Library
Home / Never Darling / 3. Mattias

3. Mattias

Cooking was the one thing at the inn that was familiar and if not the same as my fast-paced kitchen in New York, comfortable.

Well, no, the whole inn was comfortable in the way the house you grew up in was always comfortable, forever. You woke up and recognized the ceiling and felt like you were welcome there. It was like waking up into a warm hug.

The difference was that cooking didn't remind me of Grandpa the same as the rest of it. Cooking let me fall into the work mindset. That moment of frenetic energy where I had to focus on four things at once, and if I dropped any one ball, the whole of breakfast was likely to end up burned and unrecognizable and fit not even to feed to the local wildlife.

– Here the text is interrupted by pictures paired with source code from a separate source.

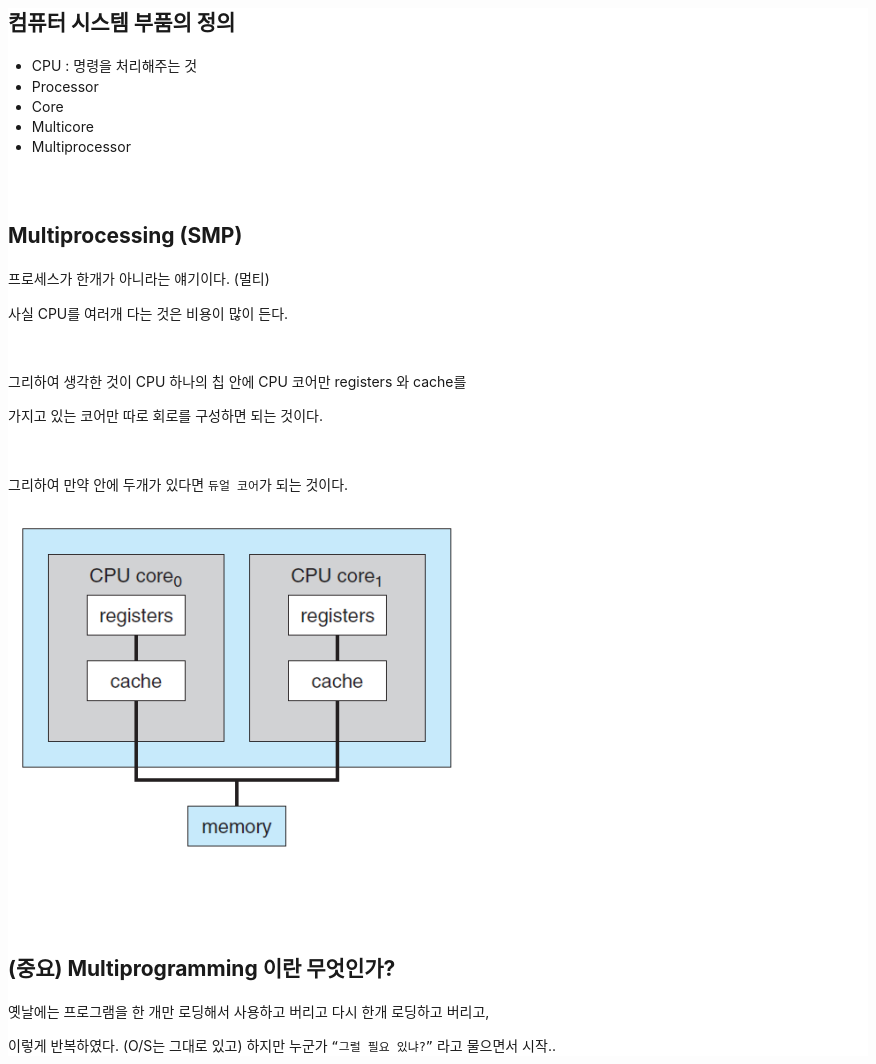 ## 컴퓨터 시스템 부품의 정의

- CPU : 명령을 처리해주는 것
- Processor
- Core
- Multicore
- Multiprocessor

<br/>

## Multiprocessing (SMP)

프로세스가 한개가 아니라는 얘기이다. (멀티)

사실 CPU를 여러개 다는 것은 비용이 많이 든다.

<br/>

그리하여 생각한 것이 CPU 하나의 칩 안에 CPU 코어만 registers 와 cache를 

가지고 있는 코어만 따로 회로를 구성하면 되는 것이다. 


<br/>

그리하여 만약 안에 두개가 있다면 `듀얼 코어`가 되는 것이다. 

![이미지](/programming/img/운영체제4.PNG)

<br/><br/>

## (중요) Multiprogramming 이란 무엇인가?

옛날에는 프로그램을 한 개만 로딩해서 사용하고 버리고 다시 한개 로딩하고 버리고, 

이렇게 반복하였다. (O/S는 그대로 있고) 하지만 누군가 `“그럴 필요 있냐?”` 라고 물으면서 시작..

Cooking didn't leave me time to muse on what my life was becoming, and whether it was what I wanted or not.

It was, right?

The oatmeal bubbled, perfect and finished, so I jumped back to work, setting up a tray with three bowls, covered with an array of other things to add to it, from pecans to strawberries to chocolate chips.

Not that I put chocolate chips in my own oatmeal.

No, that was a filthy lie. I always put chocolate chips in my oatmeal. Not that I was five, just... it was oatmeal. It wasn't exactly the most appealing meal, unless you added a bunch of stuff with actual flavor and texture.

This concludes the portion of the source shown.